**Activity:**
Copy exactly the lines of the records below, and only those lines, beginning with the line that contains "only if none" and ending with the line that contains "the standard command".

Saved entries
>>>>

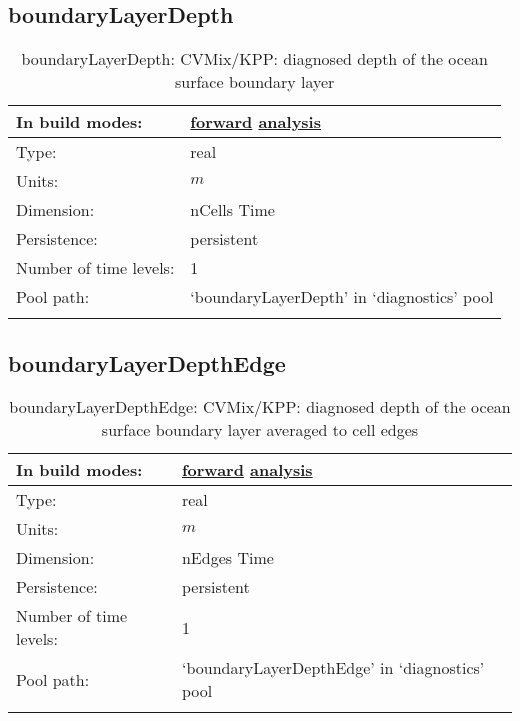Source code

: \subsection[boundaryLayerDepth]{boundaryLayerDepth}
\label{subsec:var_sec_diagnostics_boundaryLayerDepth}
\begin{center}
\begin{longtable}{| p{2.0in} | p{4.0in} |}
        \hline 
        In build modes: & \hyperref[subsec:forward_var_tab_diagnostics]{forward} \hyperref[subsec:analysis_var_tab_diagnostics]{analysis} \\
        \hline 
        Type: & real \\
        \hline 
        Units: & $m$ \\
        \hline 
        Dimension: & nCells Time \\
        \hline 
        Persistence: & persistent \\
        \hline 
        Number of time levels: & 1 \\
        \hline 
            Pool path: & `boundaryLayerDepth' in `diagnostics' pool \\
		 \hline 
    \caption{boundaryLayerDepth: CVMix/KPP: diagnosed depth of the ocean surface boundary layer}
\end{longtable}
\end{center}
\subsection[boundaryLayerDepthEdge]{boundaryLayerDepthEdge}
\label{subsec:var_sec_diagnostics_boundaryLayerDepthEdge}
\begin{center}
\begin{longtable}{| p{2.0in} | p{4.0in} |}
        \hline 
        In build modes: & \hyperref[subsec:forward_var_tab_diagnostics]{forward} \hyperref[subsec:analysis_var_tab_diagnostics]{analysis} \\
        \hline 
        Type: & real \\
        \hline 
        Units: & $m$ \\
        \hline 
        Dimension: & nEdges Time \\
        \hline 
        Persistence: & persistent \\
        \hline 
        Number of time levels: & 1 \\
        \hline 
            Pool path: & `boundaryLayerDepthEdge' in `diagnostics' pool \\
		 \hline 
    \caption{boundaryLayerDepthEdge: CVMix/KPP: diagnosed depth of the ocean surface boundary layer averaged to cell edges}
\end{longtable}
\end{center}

<<<<
>>>>

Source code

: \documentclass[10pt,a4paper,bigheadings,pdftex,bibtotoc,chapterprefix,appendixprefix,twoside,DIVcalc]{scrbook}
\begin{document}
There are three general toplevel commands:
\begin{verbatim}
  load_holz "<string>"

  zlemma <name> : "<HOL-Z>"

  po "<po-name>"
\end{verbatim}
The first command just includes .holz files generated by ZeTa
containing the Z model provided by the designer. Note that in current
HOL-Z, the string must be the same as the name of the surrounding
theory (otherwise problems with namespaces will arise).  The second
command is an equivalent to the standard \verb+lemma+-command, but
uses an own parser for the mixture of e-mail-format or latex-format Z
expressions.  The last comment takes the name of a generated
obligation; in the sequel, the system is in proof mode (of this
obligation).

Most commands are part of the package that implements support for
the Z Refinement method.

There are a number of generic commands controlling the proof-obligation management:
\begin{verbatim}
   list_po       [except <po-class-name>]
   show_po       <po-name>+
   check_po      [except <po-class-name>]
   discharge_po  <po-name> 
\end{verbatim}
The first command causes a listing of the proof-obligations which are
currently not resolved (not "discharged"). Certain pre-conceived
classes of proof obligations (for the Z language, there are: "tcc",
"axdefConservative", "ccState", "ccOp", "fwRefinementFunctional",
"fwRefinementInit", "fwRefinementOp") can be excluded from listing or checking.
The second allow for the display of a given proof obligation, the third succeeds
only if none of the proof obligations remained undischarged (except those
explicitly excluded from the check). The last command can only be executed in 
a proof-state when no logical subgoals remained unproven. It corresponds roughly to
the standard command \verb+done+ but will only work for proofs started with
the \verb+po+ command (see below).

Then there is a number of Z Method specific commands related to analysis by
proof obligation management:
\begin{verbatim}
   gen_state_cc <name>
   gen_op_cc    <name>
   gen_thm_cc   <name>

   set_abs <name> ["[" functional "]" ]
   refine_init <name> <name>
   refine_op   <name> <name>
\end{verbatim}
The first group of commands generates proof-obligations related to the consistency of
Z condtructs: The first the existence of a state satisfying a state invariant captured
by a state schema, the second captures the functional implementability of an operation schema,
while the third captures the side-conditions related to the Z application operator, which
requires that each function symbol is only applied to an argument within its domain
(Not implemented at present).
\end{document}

<<<<
>>>>

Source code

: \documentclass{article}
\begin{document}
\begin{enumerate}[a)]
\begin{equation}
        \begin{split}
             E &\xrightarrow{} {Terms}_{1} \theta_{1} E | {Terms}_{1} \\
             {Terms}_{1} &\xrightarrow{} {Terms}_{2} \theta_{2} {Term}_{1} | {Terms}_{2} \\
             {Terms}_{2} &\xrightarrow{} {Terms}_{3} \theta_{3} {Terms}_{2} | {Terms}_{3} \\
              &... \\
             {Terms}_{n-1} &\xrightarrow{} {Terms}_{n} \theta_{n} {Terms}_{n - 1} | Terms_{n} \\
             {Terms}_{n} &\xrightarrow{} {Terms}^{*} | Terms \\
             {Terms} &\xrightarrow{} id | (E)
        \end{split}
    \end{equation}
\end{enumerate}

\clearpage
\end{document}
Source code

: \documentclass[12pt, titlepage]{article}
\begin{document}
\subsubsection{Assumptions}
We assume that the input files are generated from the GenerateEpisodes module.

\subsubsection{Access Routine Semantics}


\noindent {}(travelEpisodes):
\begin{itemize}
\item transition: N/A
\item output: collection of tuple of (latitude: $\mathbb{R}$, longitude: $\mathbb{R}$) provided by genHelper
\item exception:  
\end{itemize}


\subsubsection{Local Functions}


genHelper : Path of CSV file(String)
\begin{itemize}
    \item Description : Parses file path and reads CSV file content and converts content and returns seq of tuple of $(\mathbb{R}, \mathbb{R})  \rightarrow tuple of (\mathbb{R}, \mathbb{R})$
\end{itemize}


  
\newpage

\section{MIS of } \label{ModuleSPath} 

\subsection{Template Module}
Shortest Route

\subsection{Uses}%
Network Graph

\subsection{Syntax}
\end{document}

<<<<

**Result below:**
only if none of the proof obligations remained undischarged (except those
explicitly excluded from the check). The last command can only be executed in 
a proof-state when no logical subgoals remained unproven. It corresponds roughly to
the standard command \verb+done+ but will only work for proofs started with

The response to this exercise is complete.